EXERCISE: The expected answer is the set of lines in the data below between the line holding "- They may be" and the line holding "- Removable storage", inclusive, written out exactly.

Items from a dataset

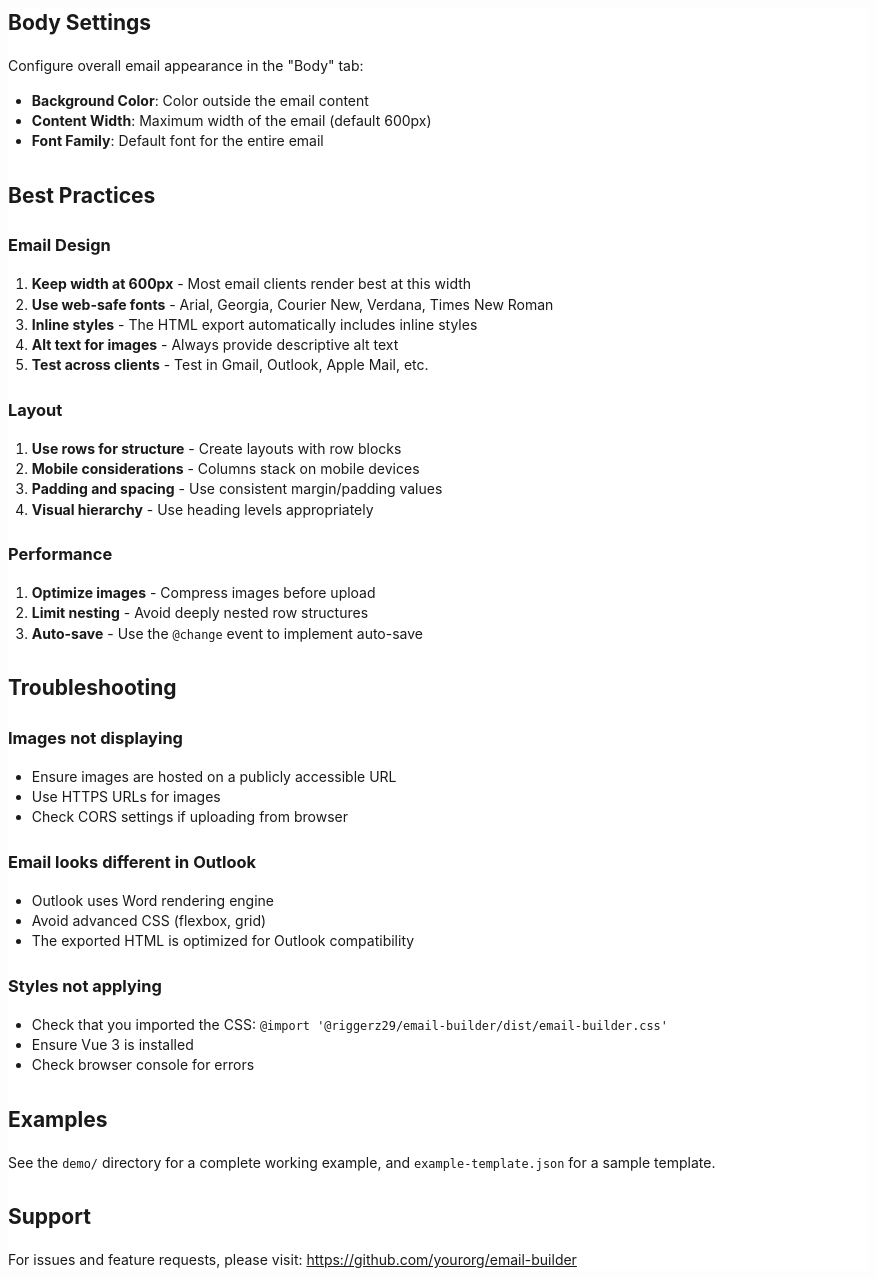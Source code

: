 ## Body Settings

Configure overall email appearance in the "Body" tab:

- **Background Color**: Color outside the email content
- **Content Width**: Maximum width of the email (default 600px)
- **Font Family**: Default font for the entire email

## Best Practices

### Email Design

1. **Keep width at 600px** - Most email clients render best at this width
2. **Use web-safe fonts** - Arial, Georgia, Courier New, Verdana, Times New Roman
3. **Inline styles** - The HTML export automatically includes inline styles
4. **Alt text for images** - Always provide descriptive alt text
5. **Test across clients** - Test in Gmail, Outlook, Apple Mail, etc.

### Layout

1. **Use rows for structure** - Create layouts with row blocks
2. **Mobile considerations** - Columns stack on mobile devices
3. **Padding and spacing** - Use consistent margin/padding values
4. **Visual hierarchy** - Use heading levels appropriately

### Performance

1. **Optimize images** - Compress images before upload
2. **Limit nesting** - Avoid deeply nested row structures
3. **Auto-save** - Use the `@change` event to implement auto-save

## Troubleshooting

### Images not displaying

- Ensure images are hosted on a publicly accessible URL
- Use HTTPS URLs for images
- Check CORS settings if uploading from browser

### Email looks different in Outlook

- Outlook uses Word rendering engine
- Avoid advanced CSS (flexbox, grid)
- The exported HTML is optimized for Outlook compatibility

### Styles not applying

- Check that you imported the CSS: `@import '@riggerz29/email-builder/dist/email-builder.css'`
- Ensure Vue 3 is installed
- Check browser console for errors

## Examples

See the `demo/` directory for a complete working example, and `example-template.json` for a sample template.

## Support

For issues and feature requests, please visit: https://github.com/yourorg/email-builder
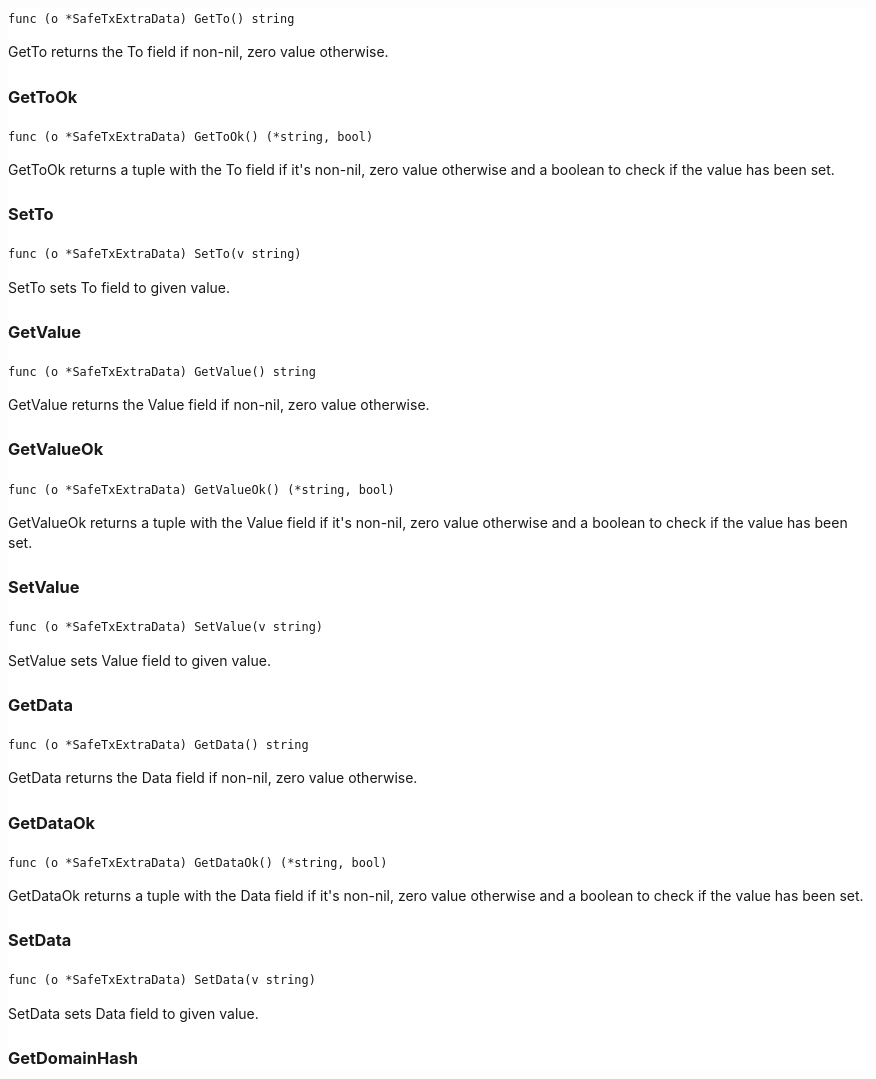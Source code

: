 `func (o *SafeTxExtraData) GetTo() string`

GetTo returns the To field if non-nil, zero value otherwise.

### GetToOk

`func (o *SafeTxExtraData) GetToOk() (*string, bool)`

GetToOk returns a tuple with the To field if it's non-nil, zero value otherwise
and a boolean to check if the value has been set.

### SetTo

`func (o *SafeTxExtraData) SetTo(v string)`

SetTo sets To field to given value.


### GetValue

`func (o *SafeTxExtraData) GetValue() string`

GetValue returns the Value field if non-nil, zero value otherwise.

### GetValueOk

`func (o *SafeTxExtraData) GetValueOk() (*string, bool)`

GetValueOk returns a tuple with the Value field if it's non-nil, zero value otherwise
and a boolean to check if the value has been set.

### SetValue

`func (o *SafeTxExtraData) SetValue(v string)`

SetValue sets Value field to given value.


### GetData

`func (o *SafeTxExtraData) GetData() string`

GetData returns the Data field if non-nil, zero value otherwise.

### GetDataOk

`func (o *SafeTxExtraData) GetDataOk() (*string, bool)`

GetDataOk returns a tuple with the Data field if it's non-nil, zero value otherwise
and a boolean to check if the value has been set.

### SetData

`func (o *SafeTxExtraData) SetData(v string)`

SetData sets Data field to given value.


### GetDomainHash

--

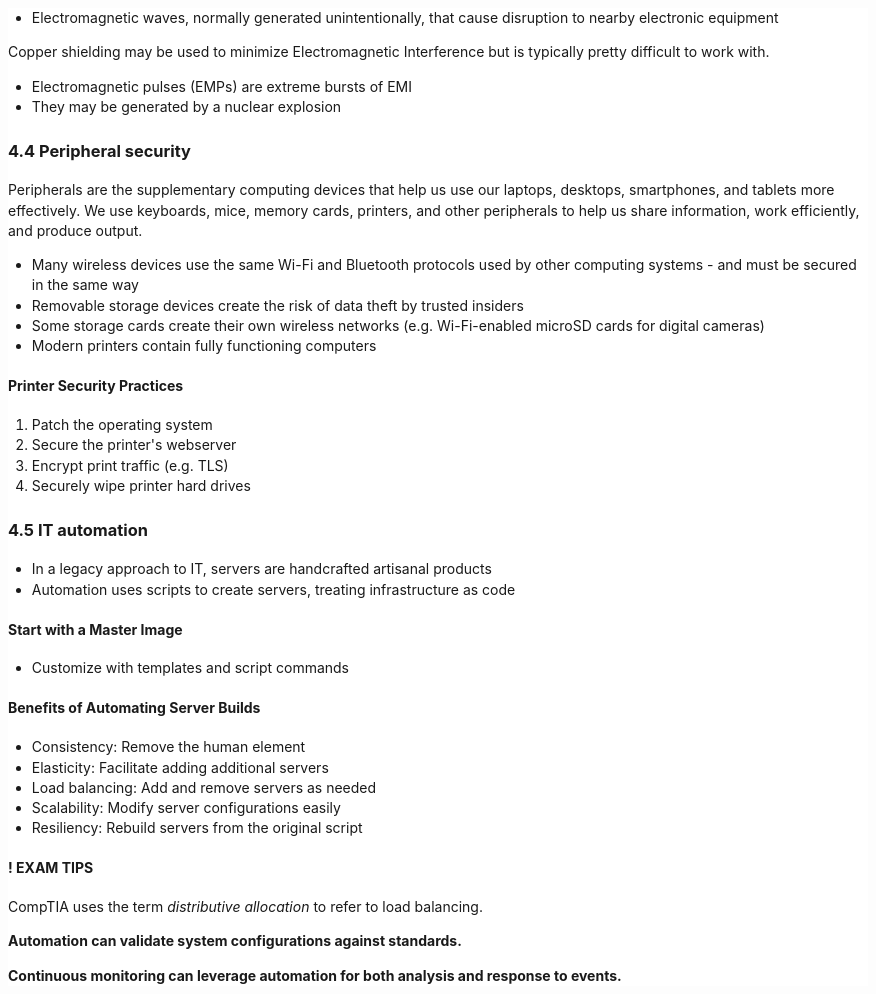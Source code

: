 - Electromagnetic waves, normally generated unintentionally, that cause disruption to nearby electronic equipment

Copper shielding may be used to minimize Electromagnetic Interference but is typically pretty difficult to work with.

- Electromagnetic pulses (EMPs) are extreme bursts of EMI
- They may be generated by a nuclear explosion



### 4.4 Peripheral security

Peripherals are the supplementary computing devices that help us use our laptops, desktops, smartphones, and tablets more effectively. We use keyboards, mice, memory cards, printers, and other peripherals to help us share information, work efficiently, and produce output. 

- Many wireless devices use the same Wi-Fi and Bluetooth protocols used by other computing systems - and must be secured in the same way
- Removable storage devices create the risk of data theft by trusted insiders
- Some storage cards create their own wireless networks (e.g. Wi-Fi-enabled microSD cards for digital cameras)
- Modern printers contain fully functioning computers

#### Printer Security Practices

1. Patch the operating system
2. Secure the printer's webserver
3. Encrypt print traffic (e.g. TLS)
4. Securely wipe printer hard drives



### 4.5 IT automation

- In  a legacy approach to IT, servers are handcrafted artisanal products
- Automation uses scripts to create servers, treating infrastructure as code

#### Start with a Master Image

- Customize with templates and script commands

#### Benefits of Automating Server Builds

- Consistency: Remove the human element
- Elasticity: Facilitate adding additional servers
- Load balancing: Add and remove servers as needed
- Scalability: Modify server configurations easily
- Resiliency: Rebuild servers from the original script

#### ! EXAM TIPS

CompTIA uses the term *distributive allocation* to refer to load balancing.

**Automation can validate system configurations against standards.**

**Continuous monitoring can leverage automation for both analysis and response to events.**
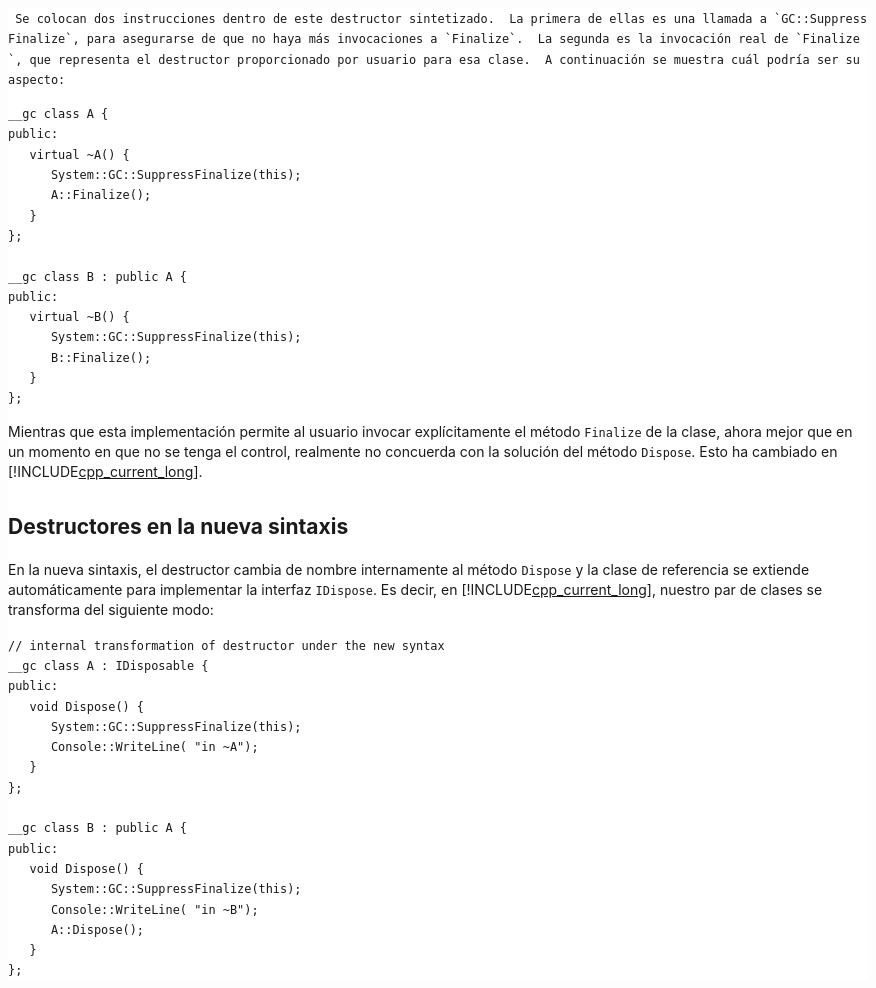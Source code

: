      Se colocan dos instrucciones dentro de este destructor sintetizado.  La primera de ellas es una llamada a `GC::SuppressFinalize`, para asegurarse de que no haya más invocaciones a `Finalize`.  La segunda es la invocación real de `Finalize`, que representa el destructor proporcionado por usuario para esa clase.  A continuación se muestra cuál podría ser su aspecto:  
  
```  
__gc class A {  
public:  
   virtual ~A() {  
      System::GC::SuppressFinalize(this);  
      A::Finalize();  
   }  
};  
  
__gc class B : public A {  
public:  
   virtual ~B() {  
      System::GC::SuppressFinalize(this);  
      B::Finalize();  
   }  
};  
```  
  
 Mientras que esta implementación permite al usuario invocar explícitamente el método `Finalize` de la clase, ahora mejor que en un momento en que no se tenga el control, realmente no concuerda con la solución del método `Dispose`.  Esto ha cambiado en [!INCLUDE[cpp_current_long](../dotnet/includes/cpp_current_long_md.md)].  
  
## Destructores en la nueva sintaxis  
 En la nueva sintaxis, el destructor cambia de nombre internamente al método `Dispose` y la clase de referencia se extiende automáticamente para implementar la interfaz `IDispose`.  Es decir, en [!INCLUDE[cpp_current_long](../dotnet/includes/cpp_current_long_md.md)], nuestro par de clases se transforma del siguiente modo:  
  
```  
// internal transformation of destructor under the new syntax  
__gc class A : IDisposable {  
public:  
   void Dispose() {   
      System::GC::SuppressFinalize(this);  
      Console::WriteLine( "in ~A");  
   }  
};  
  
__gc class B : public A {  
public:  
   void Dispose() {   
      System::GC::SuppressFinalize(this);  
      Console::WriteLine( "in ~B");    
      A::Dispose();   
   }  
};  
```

ANSWER TO THE PROBLEM:
- They may be generated by a nuclear explosion



### 4.4 Peripheral security

Peripherals are the supplementary computing devices that help us use our laptops, desktops, smartphones, and tablets more effectively. We use keyboards, mice, memory cards, printers, and other peripherals to help us share information, work efficiently, and produce output. 

- Many wireless devices use the same Wi-Fi and Bluetooth protocols used by other computing systems - and must be secured in the same way
- Removable storage devices create the risk of data theft by trusted insiders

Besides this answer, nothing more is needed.